• WORK TO COMPLETE
With pictures left out, write out exactly every line from the start of the data through the one that contains "## 🎉 Success Indicators".

(Stored data)
┌──
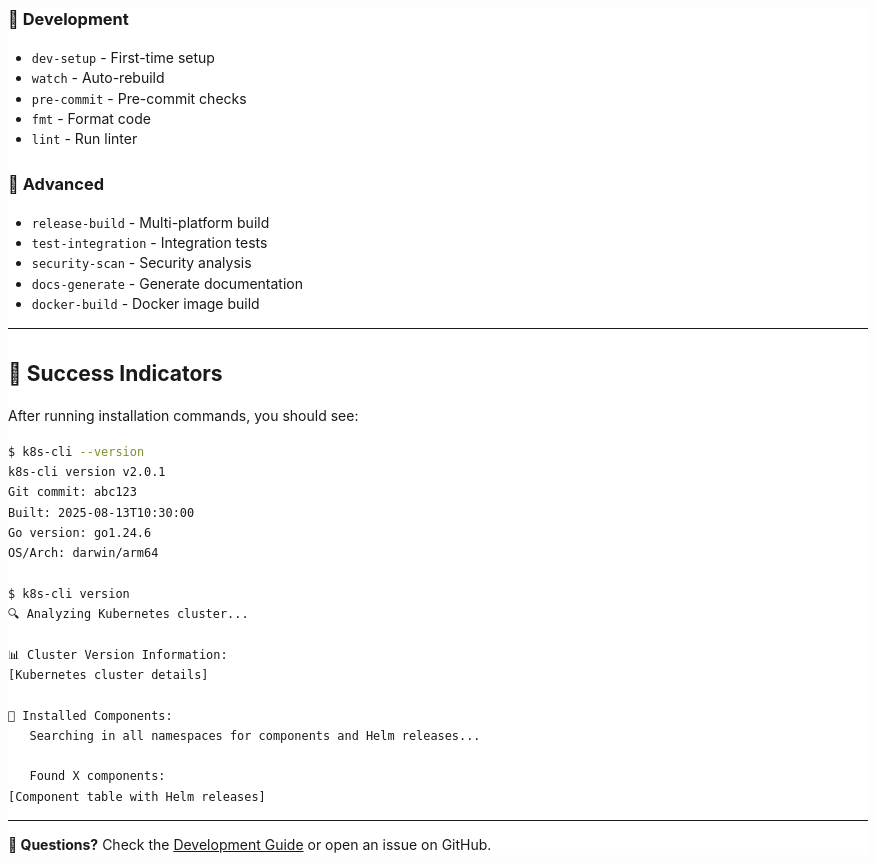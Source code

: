 ### 🔧 **Development**  
- `dev-setup` - First-time setup
- `watch` - Auto-rebuild
- `pre-commit` - Pre-commit checks
- `fmt` - Format code
- `lint` - Run linter

### 🚀 **Advanced**
- `release-build` - Multi-platform build
- `test-integration` - Integration tests
- `security-scan` - Security analysis
- `docs-generate` - Generate documentation
- `docker-build` - Docker image build

---

## 🎉 Success Indicators

After running installation commands, you should see:

```bash
$ k8s-cli --version
k8s-cli version v2.0.1
Git commit: abc123
Built: 2025-08-13T10:30:00
Go version: go1.24.6
OS/Arch: darwin/arm64

$ k8s-cli version
🔍 Analyzing Kubernetes cluster...

📊 Cluster Version Information:
[Kubernetes cluster details]

🔧 Installed Components:
   Searching in all namespaces for components and Helm releases...
   
   Found X components:
[Component table with Helm releases]
```

---

**📧 Questions?** Check the [Development Guide](DEVELOPMENT.md) or open an issue on GitHub.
└──
• RESPONSE
Source code

: ### 🔧 **Development**  
- `dev-setup` - First-time setup
- `watch` - Auto-rebuild
- `pre-commit` - Pre-commit checks
- `fmt` - Format code
- `lint` - Run linter

### 🚀 **Advanced**
- `release-build` - Multi-platform build
- `test-integration` - Integration tests
- `security-scan` - Security analysis
- `docs-generate` - Generate documentation
- `docker-build` - Docker image build

---

## 🎉 Success Indicators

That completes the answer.